It's Monday - Update-day!
Well again.. It was a tough week in many ways.
I was at my counselors this morning and she said that since we talked about a lot of heavy stuff from years ago the prior week that it is typical that I would then have a tough week. So there you go. That's my excuse!
Although, one thing I'm learning about myself is that I really don't like excuses. Not for myself any way. Counselor - 'Well you were a victim. You weren't responsible, can you see that?' - me - "Yes. But that doesn't make me feel any better. Being a victim makes me feel dumb that I fell for it." Another topic... "He wasn't acting in a very Christ like manner.", me - "No. But what am I doing wrong?"
I don't like being pacified, and although I know she isn't doing that. I'm just waiting for her to say "BINGO - That's where all of your issues stem from. You're doing x,y, z wrong!" I have a hard time letting someone else be at fault. If it's someone else you see, I can't fix it. If it's me who's wrong, I can fix it, or at least try. Hmmmm.
Anyhow - back to my update (sorry for the little jaunt into my psyche). Lots of stress eating I'm sorry to say. However, my stress eating consisted of reasonably healthy food (read - I ate two 100 calorie packs instead of a whole box of regular cookies... its progress, right?!). I let my stress completely weigh me down. It drained me of my energy, which then left me not wanting to do any exercise, which would of course have helped me to have more energy... I did do one of my DVD’s once. Better than none. But definitely plenty of room for improvement.
I did well with my water and ok with sleep (slipping back to about 6 hours a night).
I have also begun a love affair with Laughing Cow Light Garlic.
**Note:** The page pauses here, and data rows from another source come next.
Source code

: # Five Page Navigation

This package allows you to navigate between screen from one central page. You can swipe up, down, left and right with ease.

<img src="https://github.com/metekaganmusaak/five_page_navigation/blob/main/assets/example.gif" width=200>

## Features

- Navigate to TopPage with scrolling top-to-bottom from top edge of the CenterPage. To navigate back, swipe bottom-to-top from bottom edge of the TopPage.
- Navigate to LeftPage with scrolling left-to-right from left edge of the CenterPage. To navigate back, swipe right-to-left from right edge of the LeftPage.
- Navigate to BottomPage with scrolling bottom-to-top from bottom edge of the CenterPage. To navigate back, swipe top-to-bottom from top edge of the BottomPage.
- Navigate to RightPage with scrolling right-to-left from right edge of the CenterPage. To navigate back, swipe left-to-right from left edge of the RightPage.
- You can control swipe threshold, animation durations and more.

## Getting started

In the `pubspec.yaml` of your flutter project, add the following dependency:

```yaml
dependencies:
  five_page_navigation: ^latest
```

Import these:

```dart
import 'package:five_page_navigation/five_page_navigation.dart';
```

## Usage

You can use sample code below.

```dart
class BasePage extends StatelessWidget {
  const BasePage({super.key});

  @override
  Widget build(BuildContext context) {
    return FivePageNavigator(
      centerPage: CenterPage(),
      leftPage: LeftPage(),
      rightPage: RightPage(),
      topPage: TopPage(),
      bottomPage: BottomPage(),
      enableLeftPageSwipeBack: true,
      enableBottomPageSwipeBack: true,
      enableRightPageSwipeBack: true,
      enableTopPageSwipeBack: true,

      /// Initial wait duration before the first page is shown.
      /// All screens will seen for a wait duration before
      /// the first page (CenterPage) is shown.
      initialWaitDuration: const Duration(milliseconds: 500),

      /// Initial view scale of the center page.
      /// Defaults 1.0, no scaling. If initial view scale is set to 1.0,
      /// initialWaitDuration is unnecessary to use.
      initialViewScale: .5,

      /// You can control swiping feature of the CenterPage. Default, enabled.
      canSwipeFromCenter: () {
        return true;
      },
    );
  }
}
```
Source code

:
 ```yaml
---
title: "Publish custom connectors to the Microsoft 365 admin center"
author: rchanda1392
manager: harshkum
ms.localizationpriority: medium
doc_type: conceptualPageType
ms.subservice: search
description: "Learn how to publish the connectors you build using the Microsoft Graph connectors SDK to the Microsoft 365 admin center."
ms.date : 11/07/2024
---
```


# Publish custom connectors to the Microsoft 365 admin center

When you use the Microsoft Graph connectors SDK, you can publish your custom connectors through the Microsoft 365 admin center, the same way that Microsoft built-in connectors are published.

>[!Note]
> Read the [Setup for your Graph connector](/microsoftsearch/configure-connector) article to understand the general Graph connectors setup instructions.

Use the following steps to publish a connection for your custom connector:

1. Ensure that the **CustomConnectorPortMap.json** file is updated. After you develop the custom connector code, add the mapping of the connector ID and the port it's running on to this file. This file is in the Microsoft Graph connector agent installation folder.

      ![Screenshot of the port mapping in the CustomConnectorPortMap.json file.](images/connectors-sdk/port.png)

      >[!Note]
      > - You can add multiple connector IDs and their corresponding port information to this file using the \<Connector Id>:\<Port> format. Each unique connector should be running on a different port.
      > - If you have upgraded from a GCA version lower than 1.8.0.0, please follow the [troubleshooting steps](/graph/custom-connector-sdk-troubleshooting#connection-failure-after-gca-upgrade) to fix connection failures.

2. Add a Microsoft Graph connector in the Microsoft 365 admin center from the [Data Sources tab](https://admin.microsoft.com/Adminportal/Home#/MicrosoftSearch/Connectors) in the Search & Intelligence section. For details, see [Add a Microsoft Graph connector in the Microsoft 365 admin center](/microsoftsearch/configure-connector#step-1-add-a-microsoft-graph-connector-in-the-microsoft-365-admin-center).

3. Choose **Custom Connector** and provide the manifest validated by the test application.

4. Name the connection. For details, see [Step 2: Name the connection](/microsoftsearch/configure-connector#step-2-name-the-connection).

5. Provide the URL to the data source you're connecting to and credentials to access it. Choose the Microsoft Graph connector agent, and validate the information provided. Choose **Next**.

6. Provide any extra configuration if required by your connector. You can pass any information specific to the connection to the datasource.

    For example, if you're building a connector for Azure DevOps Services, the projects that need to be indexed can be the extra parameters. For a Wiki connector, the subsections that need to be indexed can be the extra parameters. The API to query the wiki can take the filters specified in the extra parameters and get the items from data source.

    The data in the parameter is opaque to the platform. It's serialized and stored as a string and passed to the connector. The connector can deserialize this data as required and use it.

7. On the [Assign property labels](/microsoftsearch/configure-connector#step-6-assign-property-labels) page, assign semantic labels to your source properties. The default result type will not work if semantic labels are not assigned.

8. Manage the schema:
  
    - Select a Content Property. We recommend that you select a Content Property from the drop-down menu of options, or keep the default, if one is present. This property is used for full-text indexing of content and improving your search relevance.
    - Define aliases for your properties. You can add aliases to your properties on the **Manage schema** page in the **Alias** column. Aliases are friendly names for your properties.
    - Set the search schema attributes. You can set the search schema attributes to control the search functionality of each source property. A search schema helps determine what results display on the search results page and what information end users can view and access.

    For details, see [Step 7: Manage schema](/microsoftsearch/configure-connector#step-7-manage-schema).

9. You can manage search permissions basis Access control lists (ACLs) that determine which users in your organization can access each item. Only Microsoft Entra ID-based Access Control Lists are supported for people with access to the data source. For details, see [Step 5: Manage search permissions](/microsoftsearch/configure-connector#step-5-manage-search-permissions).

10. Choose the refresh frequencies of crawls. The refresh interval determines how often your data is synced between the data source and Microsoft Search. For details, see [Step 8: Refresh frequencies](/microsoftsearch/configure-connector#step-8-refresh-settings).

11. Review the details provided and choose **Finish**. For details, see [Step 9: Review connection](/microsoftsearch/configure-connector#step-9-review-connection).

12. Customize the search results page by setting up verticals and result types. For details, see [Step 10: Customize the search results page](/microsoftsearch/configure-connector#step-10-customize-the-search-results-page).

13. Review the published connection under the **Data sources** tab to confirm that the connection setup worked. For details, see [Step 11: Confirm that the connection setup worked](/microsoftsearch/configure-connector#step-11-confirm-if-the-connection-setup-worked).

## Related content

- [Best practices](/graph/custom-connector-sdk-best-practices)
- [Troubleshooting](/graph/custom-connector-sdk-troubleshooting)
LOVE it! It's good on crackers, carrots, pretzels, in a potato, etc. It is not uncommon to find me licking the inside of the foil wrapper which inevitably tearing off a small piece that then hits a filling and sends me to the roof. But does that stop me the next time? Please!
I had my date with the scale this morning, the temperamental thing. I have lost 1 more pound bringing my total to 23 pounds lost. Missing those bigger numbers from January, but it's ok. I'm sure I'll see them again, especially if I exercise!
Goals for this week:
8 glasses of water (or more) each day
8 hours sleep a night
stay in my ranges
exercise 3 times (heck, I'll take 2)
take my vitamin each day
that's it for this week..
Oh, and, looking for a second job. A second paying job that is. I have more non-paying jobs than I can handle.
Head's up - It's coming up to the 2 year anniversary of my mum's death. I know this is a huge underlying factor to, well, everything. I miss her terribly!!!
It's time for me to go finish decorating my classroom. Have a great week everyone!!